Supplied records:
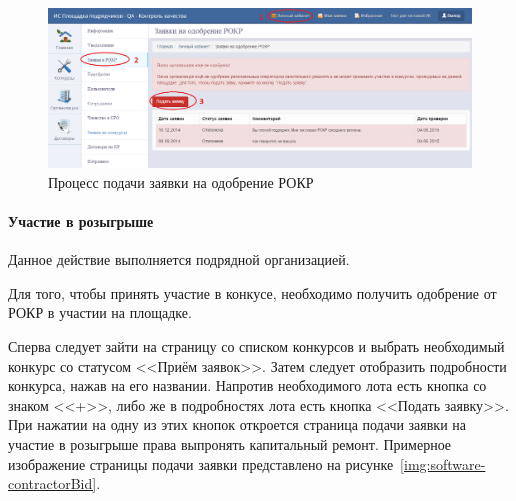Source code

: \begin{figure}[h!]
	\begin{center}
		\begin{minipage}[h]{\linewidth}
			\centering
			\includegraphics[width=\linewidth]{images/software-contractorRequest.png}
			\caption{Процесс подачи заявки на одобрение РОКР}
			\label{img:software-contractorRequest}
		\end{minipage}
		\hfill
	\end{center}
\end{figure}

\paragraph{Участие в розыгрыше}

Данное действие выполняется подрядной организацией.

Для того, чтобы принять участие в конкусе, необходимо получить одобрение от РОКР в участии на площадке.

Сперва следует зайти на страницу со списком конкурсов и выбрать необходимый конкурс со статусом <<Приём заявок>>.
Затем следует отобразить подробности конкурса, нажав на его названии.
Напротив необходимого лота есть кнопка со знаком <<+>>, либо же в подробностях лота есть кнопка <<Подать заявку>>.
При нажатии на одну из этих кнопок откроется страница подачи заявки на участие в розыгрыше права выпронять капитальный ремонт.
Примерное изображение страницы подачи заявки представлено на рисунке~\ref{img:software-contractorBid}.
---
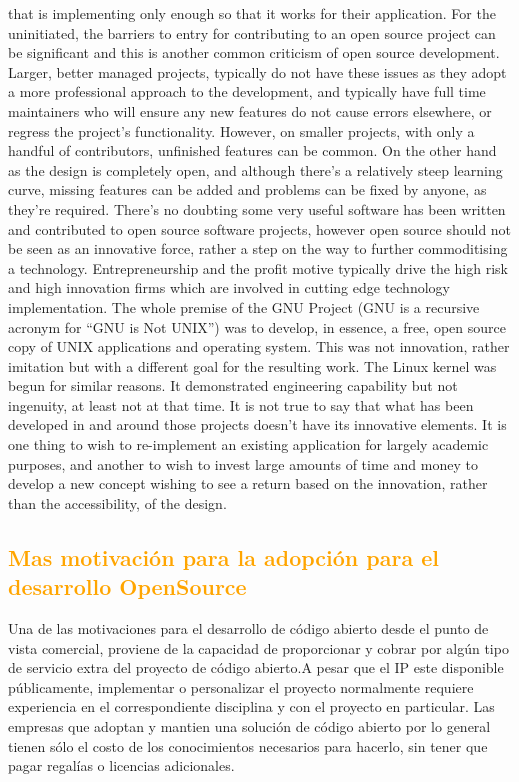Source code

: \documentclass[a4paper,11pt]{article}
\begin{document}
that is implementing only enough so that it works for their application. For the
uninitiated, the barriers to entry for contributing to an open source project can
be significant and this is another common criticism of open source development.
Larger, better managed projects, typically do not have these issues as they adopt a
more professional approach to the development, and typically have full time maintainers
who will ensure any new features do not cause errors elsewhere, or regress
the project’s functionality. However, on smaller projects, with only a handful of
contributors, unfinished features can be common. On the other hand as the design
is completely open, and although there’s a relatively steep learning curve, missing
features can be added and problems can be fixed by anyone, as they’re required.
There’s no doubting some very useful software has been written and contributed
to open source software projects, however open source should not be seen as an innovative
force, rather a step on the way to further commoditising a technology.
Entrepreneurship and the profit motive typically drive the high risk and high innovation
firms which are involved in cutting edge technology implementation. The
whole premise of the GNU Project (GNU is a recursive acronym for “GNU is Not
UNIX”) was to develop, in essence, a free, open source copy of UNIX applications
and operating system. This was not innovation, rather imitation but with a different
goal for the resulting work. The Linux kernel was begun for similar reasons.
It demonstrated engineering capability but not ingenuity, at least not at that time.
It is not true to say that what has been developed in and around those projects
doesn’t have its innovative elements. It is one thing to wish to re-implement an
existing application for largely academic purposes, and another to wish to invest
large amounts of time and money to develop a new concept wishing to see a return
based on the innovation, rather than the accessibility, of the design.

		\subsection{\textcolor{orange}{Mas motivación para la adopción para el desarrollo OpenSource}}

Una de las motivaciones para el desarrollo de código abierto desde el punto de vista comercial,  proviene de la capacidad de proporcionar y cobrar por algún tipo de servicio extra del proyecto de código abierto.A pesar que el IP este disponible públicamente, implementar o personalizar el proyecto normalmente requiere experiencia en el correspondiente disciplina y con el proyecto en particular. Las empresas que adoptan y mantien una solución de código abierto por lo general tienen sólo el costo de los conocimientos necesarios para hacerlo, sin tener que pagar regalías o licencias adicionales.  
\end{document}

Required action: Your answer should be the exact lines above from the one with "Данное действие выполняется" through the one with "Примерное изображение страницы", both included, and nothing besides.

Exercise solution:
Данное действие выполняется подрядной организацией.

Для того, чтобы принять участие в конкусе, необходимо получить одобрение от РОКР в участии на площадке.

Сперва следует зайти на страницу со списком конкурсов и выбрать необходимый конкурс со статусом <<Приём заявок>>.
Затем следует отобразить подробности конкурса, нажав на его названии.
Напротив необходимого лота есть кнопка со знаком <<+>>, либо же в подробностях лота есть кнопка <<Подать заявку>>.
При нажатии на одну из этих кнопок откроется страница подачи заявки на участие в розыгрыше права выпронять капитальный ремонт.
Примерное изображение страницы подачи заявки представлено на рисунке~\ref{img:software-contractorBid}.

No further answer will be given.